#### DIRECTIONS:
When a line below contains the string "встроенный", show that line.

• • • • • • •

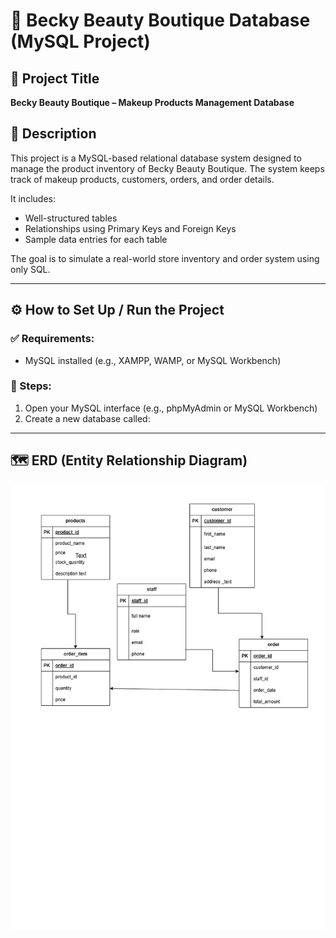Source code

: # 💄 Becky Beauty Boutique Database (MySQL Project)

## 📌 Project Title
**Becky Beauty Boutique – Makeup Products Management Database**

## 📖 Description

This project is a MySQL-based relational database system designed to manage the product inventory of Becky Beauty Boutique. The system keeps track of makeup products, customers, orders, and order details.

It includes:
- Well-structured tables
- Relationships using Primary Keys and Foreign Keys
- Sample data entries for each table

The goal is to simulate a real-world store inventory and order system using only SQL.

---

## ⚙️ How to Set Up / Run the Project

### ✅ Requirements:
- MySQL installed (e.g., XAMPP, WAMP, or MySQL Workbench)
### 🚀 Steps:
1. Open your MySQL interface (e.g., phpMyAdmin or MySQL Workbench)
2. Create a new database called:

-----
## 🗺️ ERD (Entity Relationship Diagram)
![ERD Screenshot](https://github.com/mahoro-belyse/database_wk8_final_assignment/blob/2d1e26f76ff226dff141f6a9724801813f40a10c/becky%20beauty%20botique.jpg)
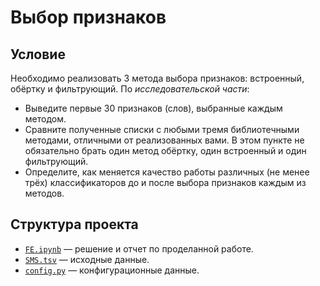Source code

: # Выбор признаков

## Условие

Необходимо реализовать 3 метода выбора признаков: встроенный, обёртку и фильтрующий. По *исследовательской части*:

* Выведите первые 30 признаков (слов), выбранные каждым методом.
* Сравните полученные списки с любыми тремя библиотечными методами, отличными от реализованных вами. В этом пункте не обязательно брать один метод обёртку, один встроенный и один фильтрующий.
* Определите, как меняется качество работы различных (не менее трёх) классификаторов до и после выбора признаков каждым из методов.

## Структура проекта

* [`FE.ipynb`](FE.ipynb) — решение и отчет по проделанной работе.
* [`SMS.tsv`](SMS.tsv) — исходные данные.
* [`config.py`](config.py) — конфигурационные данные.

• • • • • • •

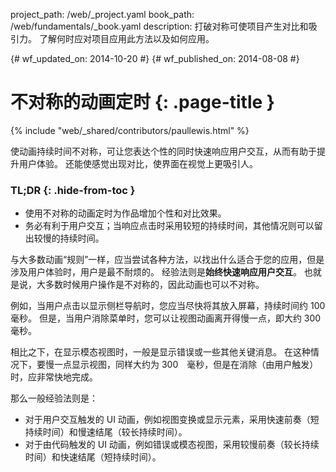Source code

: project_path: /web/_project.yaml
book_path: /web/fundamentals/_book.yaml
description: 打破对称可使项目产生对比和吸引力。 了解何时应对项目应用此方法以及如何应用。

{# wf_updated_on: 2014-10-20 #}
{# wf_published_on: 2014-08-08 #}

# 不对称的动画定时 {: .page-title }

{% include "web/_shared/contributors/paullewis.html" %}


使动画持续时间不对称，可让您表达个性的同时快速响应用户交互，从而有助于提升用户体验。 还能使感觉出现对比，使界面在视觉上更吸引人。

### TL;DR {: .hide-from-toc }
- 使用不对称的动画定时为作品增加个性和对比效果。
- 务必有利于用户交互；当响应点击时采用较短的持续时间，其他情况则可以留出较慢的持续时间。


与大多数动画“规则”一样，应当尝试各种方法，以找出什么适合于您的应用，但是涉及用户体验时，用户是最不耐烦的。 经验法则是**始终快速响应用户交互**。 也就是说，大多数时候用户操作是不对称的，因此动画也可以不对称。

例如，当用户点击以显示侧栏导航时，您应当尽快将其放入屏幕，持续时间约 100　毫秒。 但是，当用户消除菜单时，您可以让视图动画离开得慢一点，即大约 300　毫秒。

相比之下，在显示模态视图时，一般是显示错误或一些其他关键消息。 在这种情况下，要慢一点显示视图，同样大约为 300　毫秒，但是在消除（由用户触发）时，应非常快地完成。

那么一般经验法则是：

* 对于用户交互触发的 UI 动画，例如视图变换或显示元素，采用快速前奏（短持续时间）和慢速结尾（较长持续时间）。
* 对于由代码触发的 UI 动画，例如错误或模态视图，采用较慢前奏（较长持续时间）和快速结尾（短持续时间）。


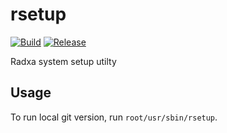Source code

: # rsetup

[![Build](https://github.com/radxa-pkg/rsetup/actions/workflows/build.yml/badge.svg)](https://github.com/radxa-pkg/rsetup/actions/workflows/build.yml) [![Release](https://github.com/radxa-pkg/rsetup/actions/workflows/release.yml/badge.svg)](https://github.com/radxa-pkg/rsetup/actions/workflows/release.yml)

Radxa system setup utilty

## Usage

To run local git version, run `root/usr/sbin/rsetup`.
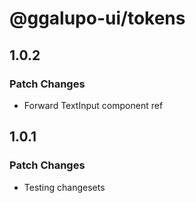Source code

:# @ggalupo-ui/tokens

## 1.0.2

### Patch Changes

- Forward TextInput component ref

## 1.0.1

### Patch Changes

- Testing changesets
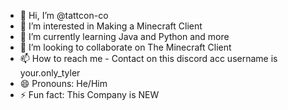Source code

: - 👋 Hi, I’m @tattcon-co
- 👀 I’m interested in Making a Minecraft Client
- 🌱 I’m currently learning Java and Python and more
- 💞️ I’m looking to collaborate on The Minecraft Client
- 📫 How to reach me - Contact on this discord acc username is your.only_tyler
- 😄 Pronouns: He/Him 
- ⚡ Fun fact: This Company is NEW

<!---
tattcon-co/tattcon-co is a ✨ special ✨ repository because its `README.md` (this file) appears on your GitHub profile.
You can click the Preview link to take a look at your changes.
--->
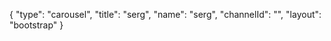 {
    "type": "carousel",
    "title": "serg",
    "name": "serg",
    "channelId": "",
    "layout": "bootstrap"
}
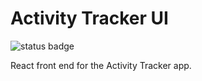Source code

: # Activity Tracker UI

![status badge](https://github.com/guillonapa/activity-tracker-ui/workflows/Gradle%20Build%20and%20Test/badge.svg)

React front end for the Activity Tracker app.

• • • • • • •

#### OUTPUT OF THE EXERCISE:
Необходимо реализовать 3 метода выбора признаков: встроенный, обёртку и фильтрующий. По *исследовательской части*:
* Сравните полученные списки с любыми тремя библиотечными методами, отличными от реализованных вами. В этом пункте не обязательно брать один метод обёртку, один встроенный и один фильтрующий.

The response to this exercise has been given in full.